→ YOUR INSTRUCTIONS: Your task is to return the listing below word for word, without any of its images.

→ DATA LISTING:
»»

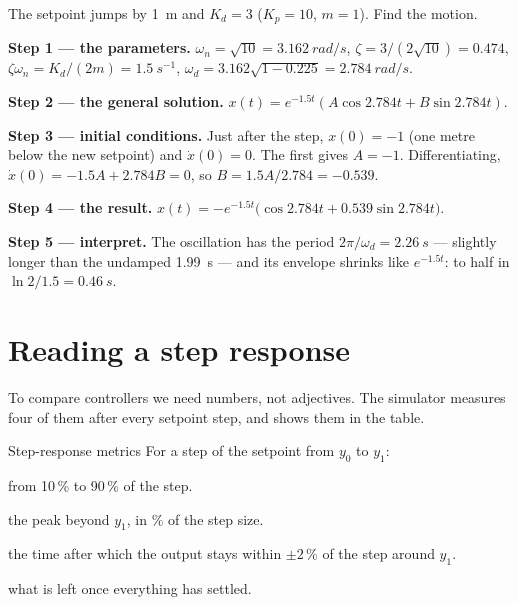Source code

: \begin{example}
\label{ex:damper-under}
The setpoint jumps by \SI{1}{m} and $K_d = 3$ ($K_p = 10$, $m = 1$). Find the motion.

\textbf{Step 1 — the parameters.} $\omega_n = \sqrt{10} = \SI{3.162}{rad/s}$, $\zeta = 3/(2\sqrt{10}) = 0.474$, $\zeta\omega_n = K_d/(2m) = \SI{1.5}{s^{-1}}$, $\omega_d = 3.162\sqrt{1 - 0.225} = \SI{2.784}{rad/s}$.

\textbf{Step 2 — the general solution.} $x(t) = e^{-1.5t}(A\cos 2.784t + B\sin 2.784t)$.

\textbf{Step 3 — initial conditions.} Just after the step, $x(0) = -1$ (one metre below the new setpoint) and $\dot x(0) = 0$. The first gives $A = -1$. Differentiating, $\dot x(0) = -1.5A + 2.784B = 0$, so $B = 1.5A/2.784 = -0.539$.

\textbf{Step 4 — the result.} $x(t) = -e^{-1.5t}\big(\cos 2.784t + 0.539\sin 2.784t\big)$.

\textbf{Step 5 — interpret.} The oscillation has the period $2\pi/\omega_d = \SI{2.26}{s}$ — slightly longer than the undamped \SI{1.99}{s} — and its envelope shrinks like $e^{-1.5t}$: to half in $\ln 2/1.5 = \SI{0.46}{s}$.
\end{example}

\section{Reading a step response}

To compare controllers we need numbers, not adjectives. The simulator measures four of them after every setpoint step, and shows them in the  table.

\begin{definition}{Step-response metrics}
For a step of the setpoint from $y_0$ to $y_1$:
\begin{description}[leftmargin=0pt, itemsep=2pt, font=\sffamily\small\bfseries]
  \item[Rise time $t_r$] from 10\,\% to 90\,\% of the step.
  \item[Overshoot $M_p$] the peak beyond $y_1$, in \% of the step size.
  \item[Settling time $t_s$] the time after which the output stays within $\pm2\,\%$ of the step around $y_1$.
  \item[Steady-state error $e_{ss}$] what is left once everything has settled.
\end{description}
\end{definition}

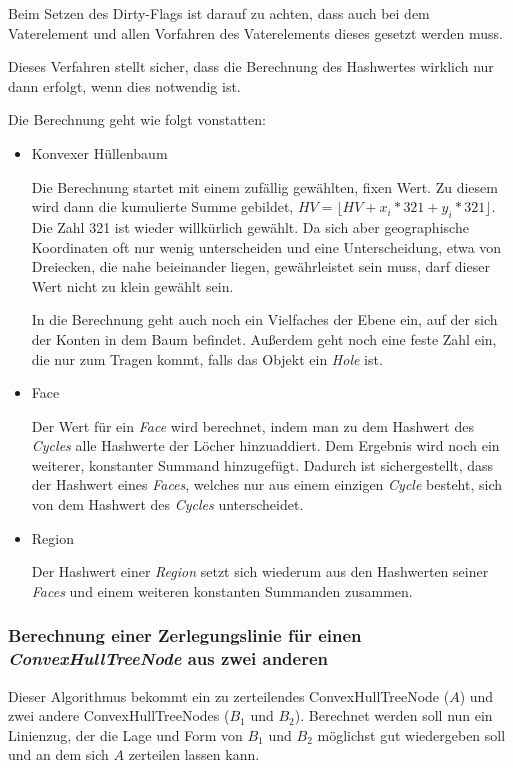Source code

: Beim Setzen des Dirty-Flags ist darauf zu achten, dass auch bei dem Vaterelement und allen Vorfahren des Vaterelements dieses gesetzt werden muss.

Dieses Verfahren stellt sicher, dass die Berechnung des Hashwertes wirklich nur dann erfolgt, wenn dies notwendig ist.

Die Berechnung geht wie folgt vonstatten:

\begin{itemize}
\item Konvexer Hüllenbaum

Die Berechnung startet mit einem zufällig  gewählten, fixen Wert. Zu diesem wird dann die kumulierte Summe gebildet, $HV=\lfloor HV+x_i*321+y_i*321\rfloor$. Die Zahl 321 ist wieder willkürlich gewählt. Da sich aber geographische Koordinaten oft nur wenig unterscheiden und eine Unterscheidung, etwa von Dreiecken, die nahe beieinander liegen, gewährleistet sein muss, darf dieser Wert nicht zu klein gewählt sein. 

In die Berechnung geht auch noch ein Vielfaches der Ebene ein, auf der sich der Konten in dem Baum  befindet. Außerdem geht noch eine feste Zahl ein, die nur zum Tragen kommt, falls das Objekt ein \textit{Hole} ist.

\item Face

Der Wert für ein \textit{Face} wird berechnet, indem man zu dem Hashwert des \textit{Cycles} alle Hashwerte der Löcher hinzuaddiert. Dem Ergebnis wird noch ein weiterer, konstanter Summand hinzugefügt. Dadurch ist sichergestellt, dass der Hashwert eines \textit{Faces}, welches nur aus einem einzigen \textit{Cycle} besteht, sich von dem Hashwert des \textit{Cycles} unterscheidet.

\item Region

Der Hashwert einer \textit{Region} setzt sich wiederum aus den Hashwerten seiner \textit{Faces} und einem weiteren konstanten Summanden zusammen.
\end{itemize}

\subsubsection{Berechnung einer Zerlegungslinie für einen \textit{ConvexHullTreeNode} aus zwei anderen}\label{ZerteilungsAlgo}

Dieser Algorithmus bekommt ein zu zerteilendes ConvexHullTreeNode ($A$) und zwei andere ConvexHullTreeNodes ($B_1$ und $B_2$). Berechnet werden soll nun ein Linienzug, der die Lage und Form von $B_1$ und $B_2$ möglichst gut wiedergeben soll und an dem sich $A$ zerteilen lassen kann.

««

→ EXERCISE SOLUTION:
Source code

: \begin{example}
\label{ex:damper-under}
The setpoint jumps by \SI{1}{m} and $K_d = 3$ ($K_p = 10$, $m = 1$). Find the motion.

\textbf{Step 1 — the parameters.} $\omega_n = \sqrt{10} = \SI{3.162}{rad/s}$, $\zeta = 3/(2\sqrt{10}) = 0.474$, $\zeta\omega_n = K_d/(2m) = \SI{1.5}{s^{-1}}$, $\omega_d = 3.162\sqrt{1 - 0.225} = \SI{2.784}{rad/s}$.

\textbf{Step 2 — the general solution.} $x(t) = e^{-1.5t}(A\cos 2.784t + B\sin 2.784t)$.

\textbf{Step 3 — initial conditions.} Just after the step, $x(0) = -1$ (one metre below the new setpoint) and $\dot x(0) = 0$. The first gives $A = -1$. Differentiating, $\dot x(0) = -1.5A + 2.784B = 0$, so $B = 1.5A/2.784 = -0.539$.

\textbf{Step 4 — the result.} $x(t) = -e^{-1.5t}\big(\cos 2.784t + 0.539\sin 2.784t\big)$.

\textbf{Step 5 — interpret.} The oscillation has the period $2\pi/\omega_d = \SI{2.26}{s}$ — slightly longer than the undamped \SI{1.99}{s} — and its envelope shrinks like $e^{-1.5t}$: to half in $\ln 2/1.5 = \SI{0.46}{s}$.
\end{example}

\section{Reading a step response}

To compare controllers we need numbers, not adjectives. The simulator measures four of them after every setpoint step, and shows them in the  table.

\begin{definition}{Step-response metrics}
For a step of the setpoint from $y_0$ to $y_1$:
\begin{description}[leftmargin=0pt, itemsep=2pt, font=\sffamily\small\bfseries]
  \item[Rise time $t_r$] from 10\,\% to 90\,\% of the step.
  \item[Overshoot $M_p$] the peak beyond $y_1$, in \% of the step size.
  \item[Settling time $t_s$] the time after which the output stays within $\pm2\,\%$ of the step around $y_1$.
  \item[Steady-state error $e_{ss}$] what is left once everything has settled.
\end{description}
\end{definition}

Source code

: Beim Setzen des Dirty-Flags ist darauf zu achten, dass auch bei dem Vaterelement und allen Vorfahren des Vaterelements dieses gesetzt werden muss.

Dieses Verfahren stellt sicher, dass die Berechnung des Hashwertes wirklich nur dann erfolgt, wenn dies notwendig ist.

Die Berechnung geht wie folgt vonstatten:

\begin{itemize}
\item Konvexer Hüllenbaum

Die Berechnung startet mit einem zufällig  gewählten, fixen Wert. Zu diesem wird dann die kumulierte Summe gebildet, $HV=\lfloor HV+x_i*321+y_i*321\rfloor$. Die Zahl 321 ist wieder willkürlich gewählt. Da sich aber geographische Koordinaten oft nur wenig unterscheiden und eine Unterscheidung, etwa von Dreiecken, die nahe beieinander liegen, gewährleistet sein muss, darf dieser Wert nicht zu klein gewählt sein. 

In die Berechnung geht auch noch ein Vielfaches der Ebene ein, auf der sich der Konten in dem Baum  befindet. Außerdem geht noch eine feste Zahl ein, die nur zum Tragen kommt, falls das Objekt ein \textit{Hole} ist.

\item Face

Der Wert für ein \textit{Face} wird berechnet, indem man zu dem Hashwert des \textit{Cycles} alle Hashwerte der Löcher hinzuaddiert. Dem Ergebnis wird noch ein weiterer, konstanter Summand hinzugefügt. Dadurch ist sichergestellt, dass der Hashwert eines \textit{Faces}, welches nur aus einem einzigen \textit{Cycle} besteht, sich von dem Hashwert des \textit{Cycles} unterscheidet.

\item Region

Der Hashwert einer \textit{Region} setzt sich wiederum aus den Hashwerten seiner \textit{Faces} und einem weiteren konstanten Summanden zusammen.
\end{itemize}

\subsubsection{Berechnung einer Zerlegungslinie für einen \textit{ConvexHullTreeNode} aus zwei anderen}\label{ZerteilungsAlgo}

Dieser Algorithmus bekommt ein zu zerteilendes ConvexHullTreeNode ($A$) und zwei andere ConvexHullTreeNodes ($B_1$ und $B_2$). Berechnet werden soll nun ein Linienzug, der die Lage und Form von $B_1$ und $B_2$ möglichst gut wiedergeben soll und an dem sich $A$ zerteilen lassen kann.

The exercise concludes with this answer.